BioGeoBEARS Biogeographic Analysis

Overview

BioGeoBEARS (BioGeography with Bayesian and Likelihood Evolutionary Analysis in R Scripts) performs probabilistic inference of ancestral geographic ranges on phylogenetic trees. This skill helps set up complete biogeographic analyses by:

Validating and reformatting input files (phylogenetic tree and geographic distribution data)
Generating organized analysis folder structure
Creating customized RMarkdown analysis scripts
Guiding users through parameter selection and model choices
Producing publication-ready visualizations

When to Use This Skill

Use this skill when users request:

"Analyze biogeography on my phylogeny"
"Reconstruct ancestral ranges for my species"
"Run BioGeoBEARS analysis"
"Which areas did my ancestors occupy?"
"Test biogeographic models (DEC, DIVALIKE, BAYAREALIKE)"

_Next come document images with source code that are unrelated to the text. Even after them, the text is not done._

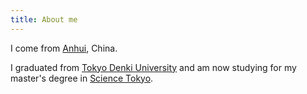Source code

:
 ```yaml
---
title: About me
---
```

I come from [Anhui](https://en.wikipedia.org/wiki/Anhui), China. 

I graduated from [Tokyo Denki University](https://www.dendai.ac.jp/) and am now studying for my master's degree in [Science Tokyo](https://www.isct.ac.jp/ja).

The skill triggers when users mention phylogenetic biogeography, ancestral area reconstruction, or provide tree + distribution data.

Required Inputs

Users must provide:

Phylogenetic tree (Newick format, .nwk, .tre, or .tree file)
- Must be rooted
- Tip labels will be matched to geography file
- Branch lengths required
Geographic distribution data (any tabular format)
- Species names (matching tree tips)
- Presence/absence data for different geographic areas
- Can be CSV, TSV, Excel, or already in PHYLIP format

Workflow

Step 1: Gather Information

When a user requests a BioGeoBEARS analysis, ask for:

Input file paths:
- "What is the path to your phylogenetic tree file?"
- "What is the path to your geographic distribution file?"
Analysis parameters (if not specified):
- Maximum range size (how many areas can a species occupy simultaneously?)
- Which models to compare (default: all six - DEC, DEC+J, DIVALIKE, DIVALIKE+J, BAYAREALIKE, BAYAREALIKE+J)
- Output directory name (default: "biogeobears_analysis")

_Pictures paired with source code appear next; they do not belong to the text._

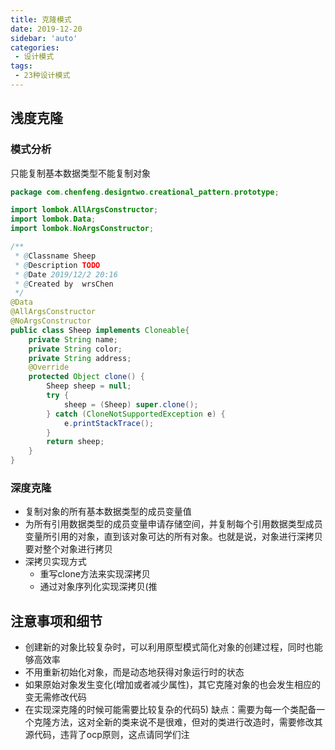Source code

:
 ```yaml
---
title: 克隆模式
date: 2019-12-20
sidebar: 'auto'
categories:
 - 设计模式
tags: 
 - 23种设计模式
---
```


## 浅度克隆

### 模式分析

只能复制基本数据类型不能复制对象

```java
package com.chenfeng.designtwo.creational_pattern.prototype;

import lombok.AllArgsConstructor;
import lombok.Data;
import lombok.NoArgsConstructor;

/**
 * @Classname Sheep
 * @Description TODO
 * @Date 2019/12/2 20:16
 * @Created by  wrsChen
 */
@Data
@AllArgsConstructor
@NoArgsConstructor
public class Sheep implements Cloneable{
    private String name;
    private String color;
    private String address;
    @Override
    protected Object clone() {
        Sheep sheep = null;
        try {
            sheep = (Sheep) super.clone();
        } catch (CloneNotSupportedException e) {
            e.printStackTrace();
        }
        return sheep;
    }
}

```

### 深度克隆

*  复制对象的所有基本数据类型的成员变量值
*  为所有引用数据类型的成员变量申请存储空间，并复制每个引用数据类型成员变量所引用的对象，直到该对象可达的所有对象。也就是说，对象进行深拷贝要对整个对象进行拷贝
* 深拷贝实现方式
  * 重写clone方法来实现深拷贝
  * 通过对象序列化实现深拷贝(推

## 注意事项和细节

* 创建新的对象比较复杂时，可以利用原型模式简化对象的创建过程，同时也能够高效率
* 不用重新初始化对象，而是动态地获得对象运行时的状态
*  如果原始对象发生变化(增加或者减少属性)，其它克隆对象的也会发生相应的变无需修改代码
*  在实现深克隆的时候可能需要比较复杂的代码5) 缺点：需要为每一个类配备一个克隆方法，这对全新的类来说不是很难，但对的类进行改造时，需要修改其源代码，违背了ocp原则，这点请同学们注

Use the AskUserQuestion tool to gather this information efficiently:

Example questions:
- "Maximum range size" - options based on number of areas (e.g., for 4 areas: "All 4 areas", "3 areas", "2 areas")
- "Models to compare" - options: "All 6 models (recommended)", "Only base models (DEC, DIVALIKE, BAYAREALIKE)", "Only +J models", "Custom selection"
- "Visualization type" - options: "Pie charts (show probabilities)", "Text labels (show most likely states)", "Both"

Step 2: Validate and Prepare Input Files

Validate Tree File

Use the Read tool to check the tree file:

# In R, basic validation:
library(ape)
tr <- read.tree("path/to/tree.nwk")
print(paste("Tips:", length(tr$tip.label)))
print(paste("Rooted:", is.rooted(tr)))
print(tr$tip.label)  # Check species names

Verify:

File can be parsed as Newick
Tree is rooted (if not, ask user which outgroup to use)
Note the tip labels for geography file validation

Validate and Reformat Geography File

Use scripts/validate_geography_file.py to validate or reformat the geography file.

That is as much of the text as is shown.